### EXERCISE AIM
Repeat exactly the lines below that lie between the line with "- Srihawan, T." and the line with "- Shuvra, M.", counting both of those lines as part of the answer.

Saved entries
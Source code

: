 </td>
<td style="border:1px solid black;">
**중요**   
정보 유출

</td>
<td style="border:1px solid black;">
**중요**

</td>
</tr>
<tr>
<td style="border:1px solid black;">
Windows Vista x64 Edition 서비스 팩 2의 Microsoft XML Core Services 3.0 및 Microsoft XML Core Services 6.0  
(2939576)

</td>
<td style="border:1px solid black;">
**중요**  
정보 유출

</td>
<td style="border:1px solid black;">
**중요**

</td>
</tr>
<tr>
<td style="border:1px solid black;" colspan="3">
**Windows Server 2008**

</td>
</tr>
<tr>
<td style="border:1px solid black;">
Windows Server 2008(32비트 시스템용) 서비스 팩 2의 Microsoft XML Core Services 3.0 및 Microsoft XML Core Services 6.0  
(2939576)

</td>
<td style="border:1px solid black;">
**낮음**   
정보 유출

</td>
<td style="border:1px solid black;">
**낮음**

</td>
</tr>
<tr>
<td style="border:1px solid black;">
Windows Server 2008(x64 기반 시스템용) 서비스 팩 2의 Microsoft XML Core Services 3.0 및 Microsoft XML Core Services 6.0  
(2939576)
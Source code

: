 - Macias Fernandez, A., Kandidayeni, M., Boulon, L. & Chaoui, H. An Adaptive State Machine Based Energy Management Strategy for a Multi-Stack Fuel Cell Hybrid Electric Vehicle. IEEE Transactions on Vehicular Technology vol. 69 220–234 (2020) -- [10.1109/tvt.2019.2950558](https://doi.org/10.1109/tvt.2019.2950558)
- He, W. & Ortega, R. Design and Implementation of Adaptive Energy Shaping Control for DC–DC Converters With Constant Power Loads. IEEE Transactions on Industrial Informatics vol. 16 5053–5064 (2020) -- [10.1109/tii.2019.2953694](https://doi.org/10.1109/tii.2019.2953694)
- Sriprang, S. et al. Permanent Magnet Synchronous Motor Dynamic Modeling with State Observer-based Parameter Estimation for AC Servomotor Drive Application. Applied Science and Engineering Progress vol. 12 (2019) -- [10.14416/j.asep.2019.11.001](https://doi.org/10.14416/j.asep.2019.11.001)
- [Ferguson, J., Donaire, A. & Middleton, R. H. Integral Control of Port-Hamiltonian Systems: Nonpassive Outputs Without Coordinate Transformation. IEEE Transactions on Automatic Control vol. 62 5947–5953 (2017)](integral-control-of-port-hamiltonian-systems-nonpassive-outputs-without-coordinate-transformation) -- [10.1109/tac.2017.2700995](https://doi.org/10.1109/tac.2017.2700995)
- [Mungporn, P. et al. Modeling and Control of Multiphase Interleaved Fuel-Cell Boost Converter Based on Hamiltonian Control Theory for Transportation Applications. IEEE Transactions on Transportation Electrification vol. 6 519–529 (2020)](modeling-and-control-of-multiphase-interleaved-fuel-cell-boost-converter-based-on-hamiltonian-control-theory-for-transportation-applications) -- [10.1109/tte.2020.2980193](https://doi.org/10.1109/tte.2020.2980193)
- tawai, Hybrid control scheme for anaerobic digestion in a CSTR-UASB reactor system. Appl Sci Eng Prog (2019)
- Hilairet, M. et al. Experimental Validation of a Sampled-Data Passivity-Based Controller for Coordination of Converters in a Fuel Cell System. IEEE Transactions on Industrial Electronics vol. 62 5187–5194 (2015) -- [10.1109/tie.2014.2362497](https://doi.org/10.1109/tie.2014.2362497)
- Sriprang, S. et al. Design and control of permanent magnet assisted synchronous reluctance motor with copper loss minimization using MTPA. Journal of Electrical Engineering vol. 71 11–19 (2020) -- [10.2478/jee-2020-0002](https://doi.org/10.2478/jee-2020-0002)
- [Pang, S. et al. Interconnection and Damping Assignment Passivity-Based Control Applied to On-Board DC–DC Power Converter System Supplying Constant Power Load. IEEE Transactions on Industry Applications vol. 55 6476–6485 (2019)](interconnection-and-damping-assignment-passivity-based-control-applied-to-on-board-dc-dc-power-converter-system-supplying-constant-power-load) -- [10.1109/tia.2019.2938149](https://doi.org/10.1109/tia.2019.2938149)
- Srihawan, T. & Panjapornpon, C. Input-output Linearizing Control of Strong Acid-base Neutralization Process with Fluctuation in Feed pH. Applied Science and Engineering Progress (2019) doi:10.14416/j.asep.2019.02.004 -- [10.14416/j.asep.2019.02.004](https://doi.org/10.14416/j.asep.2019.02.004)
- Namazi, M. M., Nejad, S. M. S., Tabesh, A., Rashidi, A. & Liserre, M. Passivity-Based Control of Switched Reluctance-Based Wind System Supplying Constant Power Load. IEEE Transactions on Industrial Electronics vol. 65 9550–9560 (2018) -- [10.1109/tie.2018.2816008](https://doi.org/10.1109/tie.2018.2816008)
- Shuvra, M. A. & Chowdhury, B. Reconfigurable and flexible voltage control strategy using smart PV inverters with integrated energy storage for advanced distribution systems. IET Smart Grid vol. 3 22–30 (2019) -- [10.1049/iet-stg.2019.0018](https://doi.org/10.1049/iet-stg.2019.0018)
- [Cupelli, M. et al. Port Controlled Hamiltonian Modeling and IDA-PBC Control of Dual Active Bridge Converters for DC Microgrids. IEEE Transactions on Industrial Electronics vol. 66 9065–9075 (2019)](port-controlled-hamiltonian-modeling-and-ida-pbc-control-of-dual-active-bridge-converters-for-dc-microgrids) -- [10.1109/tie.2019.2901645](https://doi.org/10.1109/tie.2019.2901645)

### THE COMPLETED TASK
- Srihawan, T. & Panjapornpon, C. Input-output Linearizing Control of Strong Acid-base Neutralization Process with Fluctuation in Feed pH. Applied Science and Engineering Progress (2019) doi:10.14416/j.asep.2019.02.004 -- [10.14416/j.asep.2019.02.004](https://doi.org/10.14416/j.asep.2019.02.004)
- Namazi, M. M., Nejad, S. M. S., Tabesh, A., Rashidi, A. & Liserre, M. Passivity-Based Control of Switched Reluctance-Based Wind System Supplying Constant Power Load. IEEE Transactions on Industrial Electronics vol. 65 9550–9560 (2018) -- [10.1109/tie.2018.2816008](https://doi.org/10.1109/tie.2018.2816008)
- Shuvra, M. A. & Chowdhury, B. Reconfigurable and flexible voltage control strategy using smart PV inverters with integrated energy storage for advanced distribution systems. IET Smart Grid vol. 3 22–30 (2019) -- [10.1049/iet-stg.2019.0018](https://doi.org/10.1049/iet-stg.2019.0018)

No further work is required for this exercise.